[[ Information given, beginning ]]
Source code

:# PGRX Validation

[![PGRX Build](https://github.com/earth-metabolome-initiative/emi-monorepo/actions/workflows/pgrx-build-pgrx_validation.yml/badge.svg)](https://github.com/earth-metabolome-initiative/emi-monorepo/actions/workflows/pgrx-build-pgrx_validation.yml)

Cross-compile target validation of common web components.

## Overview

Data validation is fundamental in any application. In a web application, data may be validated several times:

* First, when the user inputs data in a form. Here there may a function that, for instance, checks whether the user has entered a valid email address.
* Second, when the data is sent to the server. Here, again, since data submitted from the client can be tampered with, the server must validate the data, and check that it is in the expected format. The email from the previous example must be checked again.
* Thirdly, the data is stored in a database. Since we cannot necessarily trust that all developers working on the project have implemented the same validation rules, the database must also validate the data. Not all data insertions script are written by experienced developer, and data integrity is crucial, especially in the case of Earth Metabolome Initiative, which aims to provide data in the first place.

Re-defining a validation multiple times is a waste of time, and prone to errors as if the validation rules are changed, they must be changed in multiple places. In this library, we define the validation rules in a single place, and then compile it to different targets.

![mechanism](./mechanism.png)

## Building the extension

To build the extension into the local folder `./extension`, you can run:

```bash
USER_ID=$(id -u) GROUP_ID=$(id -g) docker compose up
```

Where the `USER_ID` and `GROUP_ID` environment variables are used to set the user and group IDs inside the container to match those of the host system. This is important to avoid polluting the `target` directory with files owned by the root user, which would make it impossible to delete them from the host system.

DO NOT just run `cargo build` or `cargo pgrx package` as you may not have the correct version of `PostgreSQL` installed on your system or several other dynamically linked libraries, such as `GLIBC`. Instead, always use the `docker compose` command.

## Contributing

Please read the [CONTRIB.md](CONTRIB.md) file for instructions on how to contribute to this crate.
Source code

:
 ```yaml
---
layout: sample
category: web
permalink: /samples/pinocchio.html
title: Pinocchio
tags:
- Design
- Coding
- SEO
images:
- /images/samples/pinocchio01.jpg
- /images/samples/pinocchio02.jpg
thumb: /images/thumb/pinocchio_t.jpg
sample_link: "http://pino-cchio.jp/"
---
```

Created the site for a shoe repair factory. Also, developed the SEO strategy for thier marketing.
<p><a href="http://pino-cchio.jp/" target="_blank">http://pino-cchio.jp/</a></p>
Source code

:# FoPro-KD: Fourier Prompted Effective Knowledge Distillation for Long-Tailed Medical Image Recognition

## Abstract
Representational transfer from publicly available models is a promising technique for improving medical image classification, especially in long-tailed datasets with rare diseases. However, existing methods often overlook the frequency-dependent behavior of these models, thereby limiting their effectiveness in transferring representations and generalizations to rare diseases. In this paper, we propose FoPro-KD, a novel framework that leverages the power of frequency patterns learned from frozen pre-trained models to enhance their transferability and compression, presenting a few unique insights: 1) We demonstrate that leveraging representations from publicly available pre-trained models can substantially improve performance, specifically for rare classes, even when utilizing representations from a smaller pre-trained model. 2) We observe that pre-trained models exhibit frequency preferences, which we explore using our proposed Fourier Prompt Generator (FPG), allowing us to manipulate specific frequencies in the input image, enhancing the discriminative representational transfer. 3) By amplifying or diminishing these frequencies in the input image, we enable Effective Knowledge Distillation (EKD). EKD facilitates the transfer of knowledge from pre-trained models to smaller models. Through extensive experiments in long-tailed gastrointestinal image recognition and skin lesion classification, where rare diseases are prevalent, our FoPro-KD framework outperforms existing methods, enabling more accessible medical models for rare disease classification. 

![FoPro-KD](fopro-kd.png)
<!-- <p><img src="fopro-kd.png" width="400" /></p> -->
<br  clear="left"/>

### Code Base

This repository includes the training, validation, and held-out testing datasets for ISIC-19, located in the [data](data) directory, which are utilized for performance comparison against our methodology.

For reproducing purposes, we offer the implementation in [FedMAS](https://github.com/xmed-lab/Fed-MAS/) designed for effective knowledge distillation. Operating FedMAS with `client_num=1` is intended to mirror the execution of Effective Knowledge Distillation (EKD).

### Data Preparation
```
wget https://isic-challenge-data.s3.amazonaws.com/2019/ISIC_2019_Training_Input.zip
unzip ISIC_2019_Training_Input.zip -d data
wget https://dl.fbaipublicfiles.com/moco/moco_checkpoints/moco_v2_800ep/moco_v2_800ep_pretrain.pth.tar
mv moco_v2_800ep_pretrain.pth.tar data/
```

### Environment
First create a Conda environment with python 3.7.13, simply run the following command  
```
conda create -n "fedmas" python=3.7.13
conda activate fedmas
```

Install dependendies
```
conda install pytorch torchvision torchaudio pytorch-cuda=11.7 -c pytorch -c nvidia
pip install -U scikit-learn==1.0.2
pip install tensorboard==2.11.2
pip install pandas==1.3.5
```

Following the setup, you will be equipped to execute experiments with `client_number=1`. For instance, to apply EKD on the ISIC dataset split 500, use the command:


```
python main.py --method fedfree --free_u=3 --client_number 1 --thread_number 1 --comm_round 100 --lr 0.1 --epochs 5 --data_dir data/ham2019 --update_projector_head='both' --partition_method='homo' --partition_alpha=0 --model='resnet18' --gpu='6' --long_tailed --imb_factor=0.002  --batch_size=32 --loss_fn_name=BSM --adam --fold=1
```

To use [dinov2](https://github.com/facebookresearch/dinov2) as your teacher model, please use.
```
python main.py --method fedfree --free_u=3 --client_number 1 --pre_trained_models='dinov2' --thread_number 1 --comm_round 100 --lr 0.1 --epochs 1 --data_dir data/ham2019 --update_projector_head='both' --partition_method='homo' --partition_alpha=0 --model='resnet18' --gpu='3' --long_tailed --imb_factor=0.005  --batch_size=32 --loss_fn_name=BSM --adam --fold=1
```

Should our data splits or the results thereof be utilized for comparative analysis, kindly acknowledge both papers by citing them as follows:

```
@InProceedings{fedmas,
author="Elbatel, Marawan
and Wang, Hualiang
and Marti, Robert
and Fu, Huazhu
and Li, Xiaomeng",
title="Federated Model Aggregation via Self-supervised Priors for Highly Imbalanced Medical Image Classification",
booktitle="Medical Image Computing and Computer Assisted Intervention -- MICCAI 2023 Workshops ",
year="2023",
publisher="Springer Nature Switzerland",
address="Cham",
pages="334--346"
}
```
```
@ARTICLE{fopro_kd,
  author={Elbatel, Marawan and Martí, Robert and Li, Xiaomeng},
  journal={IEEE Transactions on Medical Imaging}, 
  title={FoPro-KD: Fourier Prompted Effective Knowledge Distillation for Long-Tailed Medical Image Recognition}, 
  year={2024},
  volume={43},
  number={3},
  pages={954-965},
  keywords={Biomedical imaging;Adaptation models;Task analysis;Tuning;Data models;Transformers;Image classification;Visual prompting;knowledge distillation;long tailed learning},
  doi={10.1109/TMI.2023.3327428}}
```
[[ Information given, end ]]
◆ **Task to carry out**
Scan the records for the word "compile" and copy every line where it is found.

◆ **Response area**
Cross-compile target validation of common web components.
Re-defining a validation multiple times is a waste of time, and prone to errors as if the validation rules are changed, they must be changed in multiple places. In this library, we define the validation rules in a single place, and then compile it to different targets.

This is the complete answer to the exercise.